Source texts of formatted documents:
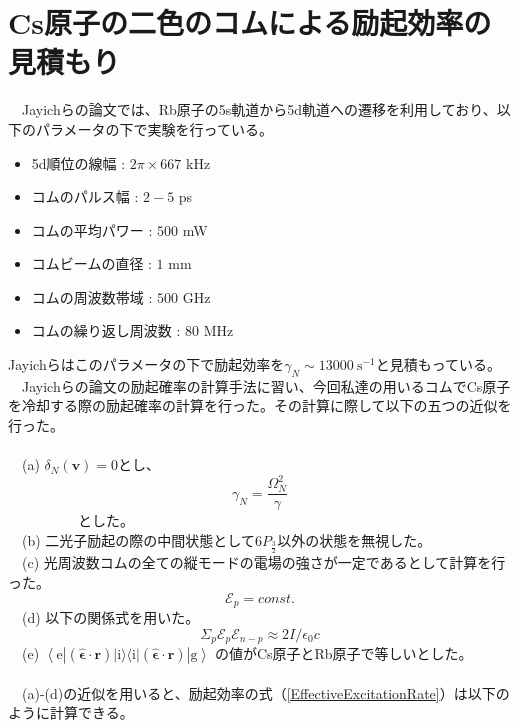 \documentclass[uplatex, dvipdfmx, a4paper, report, papersize, 11pt]{jsbook}
\begin{document}
\section{Cs原子の二色のコムによる励起効率の見積もり}
　Jayichらの論文\cite{PhysRevX.6.041004}では、Rb原子の5s軌道から5d軌道への遷移を利用しており、以下のパラメータの下で実験を行っている。
\begin{itemize}
  \item 5d順位の線幅 : $2\pi \times 667$ kHz
  \item コムのパルス幅 : $2-5$ ps
  \item コムの平均パワー : $500$ mW
  \item コムビームの直径 : $1$ mm
  \item コムの周波数帯域 : $500$ GHz
  \item コムの繰り返し周波数 : $80$ MHz
\end{itemize}
Jayichらはこのパラメータの下で励起効率を$\gamma_N \sim 13000\ \mathrm{s^{-1}}$と見積もっている。\\
　Jayichらの論文\cite{PhysRevX.6.041004}の励起確率の計算手法に習い、今回私達の用いるコムでCs原子を冷却する際の励起確率の計算を行った。その計算に際して以下の五つの近似を行った。\\
\\
　(a) $\delta_N(\bm{v}) = 0$とし、
\begin{equation}
  \gamma_N = \frac{\Omega^2_N}{\gamma}
\end{equation}
　　　　　とした。\\
　(b) 二光子励起の際の中間状態として$6P_{\frac{3}{2}}$以外の状態を無視した。\\
　(c) 光周波数コムの全ての縦モードの電場の強さが一定であるとして計算を行った。
\begin{equation}
  \mathcal{E}_p = const.
\end{equation}
　(d) 以下の関係式を用いた。
\begin{equation}
  \Sigma_{p} \mathcal{E}_p\mathcal{E}_{n-p} \approx 2I/\epsilon_0 c
\end{equation}
　(e) $\left\langle \mathrm { e } \left| ( \hat { \boldsymbol { \epsilon } } \cdot \mathbf { r } ) | \mathrm { i } \rangle \langle \mathrm { i } |  ( \hat { \boldsymbol { \epsilon } } \cdot \mathbf { r } ) \right| \mathrm { g } \right\rangle$ の値がCs原子とRb原子で等しいとした。\\
\\
　(a)-(d)の近似を用いると、励起効率の式（\ref{EffectiveExcitationRate}）は以下のように計算できる。\\
\end{document}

● WHAT YOU ARE ASKED TO DO
Every line of the data that includes the word "frac" should be copied.

● EXERCISE SOLUTION
  \gamma_N = \frac{\Omega^2_N}{\gamma}
　(b) 二光子励起の際の中間状態として$6P_{\frac{3}{2}}$以外の状態を無視した。\\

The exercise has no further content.